I want to talk real quick about one of my earlier versions of Holy Fudgesicles.
This actually dates back to last year when I was preparing to attend the RMFW Conference. I first noticed a potential problem when one of the classes I planned to attend asked us to bring the first twenty pages of a novel. After looking over those first twenty pages (which were basically the first two chapters) I thought: But nothing happens until chapter three.
Here am I on the internet pretending to be somebody who at least knows the basics, yet I’m starting a novel with twenty pages of character introductions and back-story. (Note from JB: To be fair, I did learn to write by reading a lot of Stephen King, and most of his novels don’t seem to start until after at least a hundred pages have gone by.)
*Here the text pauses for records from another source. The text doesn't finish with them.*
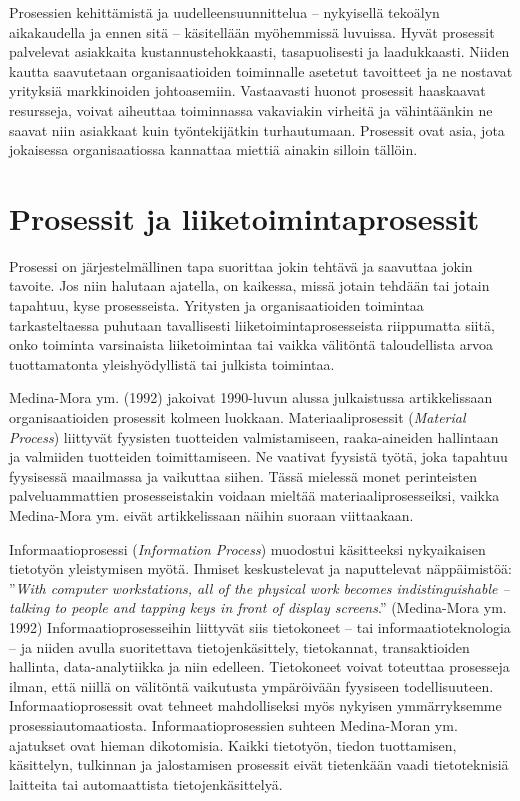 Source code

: \documentclass[
  finnish,
  letterpaper,
  DIV=11,
  numbers=noendperiod,
  oneside]{scrreprt}
\begin{document}
Prosessien kehittämistä ja uudelleensuunnittelua -- nykyisellä tekoälyn
aikakaudella ja ennen sitä -- käsitellään myöhemmissä luvuissa. Hyvät
prosessit palvelevat asiakkaita kustannustehokkaasti, tasapuolisesti ja
laadukkaasti. Niiden kautta saavutetaan organisaatioiden toiminnalle
asetetut tavoitteet ja ne nostavat yrityksiä markkinoiden johtoasemiin.
Vastaavasti huonot prosessit haaskaavat resursseja, voivat aiheuttaa
toiminnassa vakaviakin virheitä ja vähintäänkin ne saavat niin asiakkaat
kuin työntekijätkin turhautumaan. Prosessit ovat asia, jota jokaisessa
organisaatiossa kannattaa miettiä ainakin silloin tällöin.


\chapter{Prosessit ja
liiketoimintaprosessit}\label{prosessit-ja-liiketoimintaprosessit}

Prosessi on järjestelmällinen tapa suorittaa jokin tehtävä ja saavuttaa
jokin tavoite. Jos niin halutaan ajatella, on kaikessa, missä jotain
tehdään tai jotain tapahtuu, kyse prosesseista. Yritysten ja
organisaatioiden toimintaa tarkasteltaessa puhutaan tavallisesti
liiketoimintaprosesseista riippumatta siitä, onko toiminta varsinaista
liiketoimintaa tai vaikka välitöntä taloudellista arvoa tuottamatonta
yleishyödyllistä tai julkista toimintaa.

Medina-Mora ym. (1992) jakoivat 1990-luvun alussa julkaistussa
artikkelissaan organisaatioiden prosessit kolmeen luokkaan.
Materiaaliprosessit (\emph{Material Process}) liittyvät fyysisten
tuotteiden valmistamiseen, raaka-aineiden hallintaan ja valmiiden
tuotteiden toimittamiseen. Ne vaativat fyysistä työtä, joka tapahtuu
fyysisessä maailmassa ja vaikuttaa siihen. Tässä mielessä monet
perinteisten palveluammattien prosesseistakin voidaan mieltää
materiaaliprosesseiksi, vaikka Medina-Mora ym. eivät artikkelissaan
näihin suoraan viittaakaan.

Informaatioprosessi (\emph{Information Process}) muodostui käsitteeksi
nykyaikaisen tietotyön yleistymisen myötä. Ihmiset keskustelevat ja
naputtelevat näppäimistöä: ''\emph{With computer workstations, all of
the physical work becomes indistinguishable -- talking to people and
tapping keys in front of display screens}.'' (Medina-Mora ym. 1992)
Informaatioprosesseihin liittyvät siis tietokoneet -- tai
informaatioteknologia -- ja niiden avulla suoritettava
tietojenkäsittely, tietokannat, transaktioiden hallinta,
data-analytiikka ja niin edelleen. Tietokoneet voivat toteuttaa
prosesseja ilman, että niillä on välitöntä vaikutusta ympäröivään
fyysiseen todellisuuteen. Informaatioprosessit ovat tehneet
mahdolliseksi myös nykyisen ymmärryksemme prosessiautomaatiosta.
Informaatioprosessien suhteen Medina-Moran ym. ajatukset ovat hieman
dikotomisia. Kaikki tietotyön, tiedon tuottamisen, käsittelyn, tulkinnan
ja jalostamisen prosessit eivät tietenkään vaadi tietoteknisiä laitteita
tai automaattista tietojenkäsittelyä.
\end{document}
Anyhow, since I’ve always been a guy who can respect a good shortcut, I came up with a way to begin the novel with the actions from the third chapter, but without really having to change anything.
How? lolz…I actually convinced myself that it would be an acceptable idea to simply cut the first three paragraphs from chapter three, paste them at the beginning of the novel, and then use a flashback to keep the original first two chapters intact without having to change anything else.
I actually planned to pitch a novel that begins with a short active scene, and then instantly puts the reader on hold for a twenty page flashback.
Anyhow, after a four-hour long class on beginnings, and a brand new, shiny red pen, I was able to completely eliminate the flashback scene in time for the pitch, never to be heard from again.
It cleaned up well. In the published version, there is no flashback at all and the few relevant details from those now thrown-out chapters were included later in more relevant non-flashbacky ways, such as a quick mention from the narrator.
Where is “the change”?
I think the most important thing is to figure out where “the change” takes place. “The change” is where your story actually begins. It’s where either the reader or the character realizes that something has disrupted the routine of the regular life of the protagonist.
In other words, don’t make your reader watch your protagonist get out of bed, put on some clothes, and brush his teeth. Show him the giant UFO hovering over his house right away.
Try this: Read your story until you find “the change.” Then draw a big red line across the page.
That red line is really where your story starts. Try to make it the forefront of your story and leave all the details and buildup for later.
Or, as the saying goes, “Keep the back-story in the back of the story.”